Most of the macrophage scavenger receptors, including class A, B, D, E, F and G, can mediate the internalization of LDL and/or oxLDL, whereas only class B receptors, including Type I, Type II and CD36, present on monocyte [7]. Therefore, human monocytic tumor cell line U937 was used as a simple model to explore LDL-mediated opsonophagocytosis in the current study. Human monocytic U937 cells (ATCC CRL-1593.2, USA) were maintained in RPMI1640 medium supplemented with 10 % heat-inactivated fetal calf serum (Gibco, Australia), 292.28 µg/ml l-glutamine and 100 units/ml penicillin/streptomycin (Gibco, USA). In the phagocytosis assays, cells were harvested and re-suspended in RPMI 1640 medium at a final concentration of 2.5 × 106/ml.

In vitro phagocytic assay

LDL-mediated phagocytic assay

For opsonophagocytosis experiments, 100 µl of FITC-labeled GAS (~109 cfu/ml) with or without LDL (10 µg/ml final concentration of protein) (Biomedical Technologies, USA) was added into 1 ml of U937 cells (2.5 × 106/ml) and incubated at 37 °C in an atmosphere of 5 % CO2. The final bacteria/monocytes ratio was about 15–50:1. The viable bacterium number in the mixture was determined by plating diluted samples onto THY agar plates after 15-, 30-, 60-min incubation. To monitor bacterial fluorescence intensity after the incubation, 200 µl of sample was pipetted into the 96-well microplate and measured at λ = 495 nm (excitation) and λ = 519 nm (emission) using a fluorescence plate reader (model Synergy HT, BioTek, USA).

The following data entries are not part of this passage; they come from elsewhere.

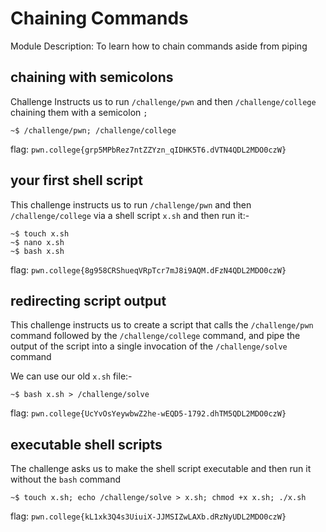 # Chaining Commands

Module Description: To learn how to chain commands aside from piping


## chaining with semicolons

Challenge Instructs us to run `/challenge/pwn` and then `/challenge/college` chaining them with a semicolon `;` 


```
~$ /challenge/pwn; /challenge/college
```

flag: `pwn.college{grp5MPbRez7ntZZYzn_qIDHK5T6.dVTN4QDL2MDO0czW}`


## your first shell script

This challenge instructs us to run `/challenge/pwn` and then `/challenge/college` via a shell script `x.sh` and then run it:-

```
~$ touch x.sh
~$ nano x.sh
~$ bash x.sh
```

flag: `pwn.college{8g958CRShueqVRpTcr7mJ8i9AQM.dFzN4QDL2MDO0czW}`


## redirecting script output

This challenge instructs us to create a script that calls the `/challenge/pwn` command followed by the `/challenge/college` command, and pipe the output of the script into a single invocation of the `/challenge/solve` command

We can use our old `x.sh` file:-

```
~$ bash x.sh > /challenge/solve
```

flag: `pwn.college{UcYvOsYeywbwZ2he-wEQD5-1792.dhTM5QDL2MDO0czW}`


## executable shell scripts

The challenge asks us to make the shell script executable and then run it without the `bash` command


```
~$ touch x.sh; echo /challenge/solve > x.sh; chmod +x x.sh; ./x.sh
```

flag: `pwn.college{kL1xk3Q4s3UiuiX-JJMSIZwLAXb.dRzNyUDL2MDO0czW}`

To test the influence of LDL concentration on opsonophagocytosis, 10, 100 or 1000 µg/ml of LDL was used. To study the competitively inhibitory effect of rScl1 on the LDL-mediated phagocytosis, assays were performed in essentially the same manner as described above except LDL was pre-incubated with an equal mole (20 nmol) of rScl1 for 1 min before adding to the cell culture.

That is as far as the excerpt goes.